#### [RECORD EXCERPTS]
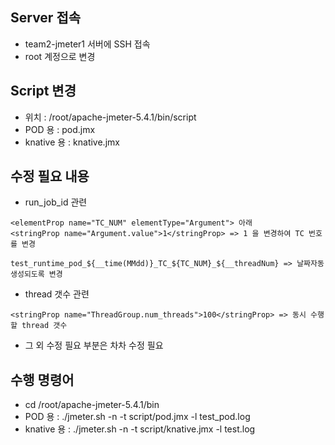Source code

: ## Server 접속
- team2-jmeter1 서버에 SSH 접속
- root 계정으로 변경

## Script 변경
- 위치 : /root/apache-jmeter-5.4.1/bin/script
- POD 용 : pod.jmx
- knative 용 : knative.jmx

## 수정 필요 내용
- run_job_id 관련 

```
<elementProp name="TC_NUM" elementType="Argument"> 아래       
<stringProp name="Argument.value">1</stringProp> => 1 을 변경하여 TC 번호를 변경 

test_runtime_pod_${__time(MMdd)}_TC_${TC_NUM}_${__threadNum} => 날짜자동 생성되도록 변경
```

- thread 갯수 관련

```
<stringProp name="ThreadGroup.num_threads">100</stringProp> => 동시 수행할 thread 갯수
```

- 그 외 수정 필요 부분은 차차 수정 필요

## 수행 명령어
- cd /root/apache-jmeter-5.4.1/bin
- POD 용 : ./jmeter.sh -n -t script/pod.jmx -l test_pod.log
- knative 용 : ./jmeter.sh -n -t script/knative.jmx -l test.log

#### [TASK ITEM]
Reading through the records above, report each line in which the string "apache" is found.

#### [SOLUTION FOR THIS TASK]
- 위치 : /root/apache-jmeter-5.4.1/bin/script
- cd /root/apache-jmeter-5.4.1/bin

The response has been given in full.